Kicking off day one was creative twins Andrew&Mark from Moffitt&Moffitt (Sydney) who are also responsible for the rebrand of Semi-Permanent. Starting off with photos of the brothers as kids in their Mickey Mouse outfits, they took us on a journey through the ups and downs of their life and work together.  The twins captivated the audience with cocky silliness and insights into their highly polished work, which ranged from photographing 6 metre flames in someones questionable garage for an album cover  to pushing the boundaries of briefs with clients such as global company GE (see project here). The part that most resonated with us was their “Success of Failure” story. It started out as a story about a fashion magazine with the generic name Girls&Boys targeted at “trendsetters” using big 3D letters “because it was cool” until they realised how, as they put it, “self indulgent and shit” it was. They threw the giant 3D letters off their balcony the same night and started from scratch. Their solution became highly acclaimed music magazine Demo which grew from the idea of capturing a a video clip on paper covering emerging Australian artists. The key thing they took away from this experience was that the best type of self promotion is to promote someone else, and to always start with the question: how can we help?

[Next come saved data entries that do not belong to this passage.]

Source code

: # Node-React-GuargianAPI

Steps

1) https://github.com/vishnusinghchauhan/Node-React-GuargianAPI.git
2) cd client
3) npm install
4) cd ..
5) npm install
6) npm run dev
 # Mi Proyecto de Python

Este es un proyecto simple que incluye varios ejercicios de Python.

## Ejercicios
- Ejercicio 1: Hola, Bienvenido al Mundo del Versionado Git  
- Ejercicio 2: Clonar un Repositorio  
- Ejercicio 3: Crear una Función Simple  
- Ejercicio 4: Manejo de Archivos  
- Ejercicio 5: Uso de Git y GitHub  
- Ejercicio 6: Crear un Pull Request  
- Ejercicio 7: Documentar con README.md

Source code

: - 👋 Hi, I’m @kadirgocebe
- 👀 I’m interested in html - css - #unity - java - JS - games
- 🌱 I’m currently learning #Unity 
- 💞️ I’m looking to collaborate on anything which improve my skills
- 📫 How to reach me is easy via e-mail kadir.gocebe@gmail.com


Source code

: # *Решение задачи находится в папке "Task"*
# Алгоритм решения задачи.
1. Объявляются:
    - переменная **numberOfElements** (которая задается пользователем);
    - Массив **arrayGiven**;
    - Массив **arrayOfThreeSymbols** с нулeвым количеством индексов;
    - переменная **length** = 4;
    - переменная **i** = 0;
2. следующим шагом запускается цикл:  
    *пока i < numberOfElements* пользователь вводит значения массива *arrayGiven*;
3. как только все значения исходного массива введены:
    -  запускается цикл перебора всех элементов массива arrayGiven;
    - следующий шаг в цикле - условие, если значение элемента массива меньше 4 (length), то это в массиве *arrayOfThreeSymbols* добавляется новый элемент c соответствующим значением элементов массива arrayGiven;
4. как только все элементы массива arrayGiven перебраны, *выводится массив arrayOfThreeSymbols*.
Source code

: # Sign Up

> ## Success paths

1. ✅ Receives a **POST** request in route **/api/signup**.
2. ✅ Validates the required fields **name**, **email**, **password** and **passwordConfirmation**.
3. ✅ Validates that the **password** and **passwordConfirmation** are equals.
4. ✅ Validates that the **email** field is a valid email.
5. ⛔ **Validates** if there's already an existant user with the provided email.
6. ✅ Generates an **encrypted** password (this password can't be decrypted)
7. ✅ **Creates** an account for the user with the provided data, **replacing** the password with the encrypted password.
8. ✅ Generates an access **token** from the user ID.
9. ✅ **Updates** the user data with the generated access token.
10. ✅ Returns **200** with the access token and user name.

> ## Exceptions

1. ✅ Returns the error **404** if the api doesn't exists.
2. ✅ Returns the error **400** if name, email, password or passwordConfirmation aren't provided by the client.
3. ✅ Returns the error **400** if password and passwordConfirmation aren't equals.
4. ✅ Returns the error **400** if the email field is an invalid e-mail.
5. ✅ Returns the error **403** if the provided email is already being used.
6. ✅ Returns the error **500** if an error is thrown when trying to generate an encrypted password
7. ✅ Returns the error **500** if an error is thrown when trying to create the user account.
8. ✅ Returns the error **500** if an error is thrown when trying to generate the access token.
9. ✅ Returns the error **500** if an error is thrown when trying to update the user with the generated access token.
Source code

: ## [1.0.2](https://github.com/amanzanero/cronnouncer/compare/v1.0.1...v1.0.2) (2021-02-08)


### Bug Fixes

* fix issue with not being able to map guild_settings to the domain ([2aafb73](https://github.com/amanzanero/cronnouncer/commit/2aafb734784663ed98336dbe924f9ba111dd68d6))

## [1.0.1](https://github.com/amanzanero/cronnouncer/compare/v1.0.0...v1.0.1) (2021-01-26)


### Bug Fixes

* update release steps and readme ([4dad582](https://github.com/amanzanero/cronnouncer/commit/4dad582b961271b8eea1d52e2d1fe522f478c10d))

Demo Issue 01 by Moffitt&Moffitt

The Verses Album Seasons by Moffitt&Moffitt

Julian Frost

Definitely the highlight of day one (if not the whole conference) was Julian Frost: animator, illustrator and director behind the hugely successful Dumb Ways To Die animation for Metro Trains Melbourne. Julian enjoys drawing silly characters and if his illustrations result in a chuckle he is very happy. His black humour and wit comes through in his work, as well as in his presentation, giving the audience a giggle more than a few times throughout his speech. He gave us a crash course in how to make an animation funny and how he uses Tom Hanks’  “what’s fun about that?” line from the film Big to test this. He also took us through the process of creating the Dumb Ways to Die animation from sketching characters through to creating the smartphone game. Frost gives credit to the client for taking “a giant leap of faith” and almost completely staying out of the project for most of the time – their only feedback in the end was to make the deaths of the characters hit by trains more violent.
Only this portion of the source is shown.